Figure 3 Error Message

Figure 3** Error Message **

If the two color strings match, a message with that color is displayed. If the textbox and combobox controls contain "red" and "blue", a result message with "purple" is displayed. If any other color combinations are in the textbox and combobox controls, a result message with "black" is displayed. Obviously this is just a dummy app for demo purposes but it has most of the fundamental characteristics of Windows-based apps that are needed to demonstrate automated UI testing.

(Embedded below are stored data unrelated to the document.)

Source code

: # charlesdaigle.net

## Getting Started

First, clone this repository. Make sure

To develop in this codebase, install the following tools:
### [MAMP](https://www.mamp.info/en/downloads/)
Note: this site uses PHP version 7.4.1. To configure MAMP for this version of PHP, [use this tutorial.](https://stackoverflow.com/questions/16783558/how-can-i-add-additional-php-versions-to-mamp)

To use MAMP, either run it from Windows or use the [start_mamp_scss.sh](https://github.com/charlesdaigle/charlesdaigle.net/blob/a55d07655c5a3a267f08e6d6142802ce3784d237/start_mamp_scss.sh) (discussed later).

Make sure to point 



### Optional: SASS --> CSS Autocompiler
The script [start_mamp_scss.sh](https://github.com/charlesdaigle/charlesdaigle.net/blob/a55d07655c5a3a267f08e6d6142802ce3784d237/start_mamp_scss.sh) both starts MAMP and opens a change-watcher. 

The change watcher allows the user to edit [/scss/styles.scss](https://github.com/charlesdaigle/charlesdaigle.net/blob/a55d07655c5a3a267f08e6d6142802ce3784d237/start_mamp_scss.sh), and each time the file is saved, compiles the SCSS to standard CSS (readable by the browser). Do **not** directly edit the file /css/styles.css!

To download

Manually testing even this minimal application through its user interface would be monotonous, error prone, time consuming, and inefficient. You'd have to enter some inputs, click the button control, visually verify the result message, and manually record the pass/fail result. A much better approach is to leverage the capabilities of the .NET environment to write lightweight test automation that simulates a user exercising the application and determining if the application has responded correctly. By automating tedious test cases you can free up time for more interesting and useful cases that need to be performed manually.

The Test Automation Code

The overall outline of the test code is shown in Figure 4. I decided to use C# but you can easily modify the code to Visual Basic® .NET or any other .NET-compliant language. I begin by adding and declaring a reference to a library named WindowControllerLib that contains all the low-level code and really does all the work (this library is available for download from the MSDN Magazine Web site). I'll explain that code in the next three sections of this column. I could have placed all the library code directly in the test harness, but creating a separate library DLL provides better organization and allows the library code to be reused more easily.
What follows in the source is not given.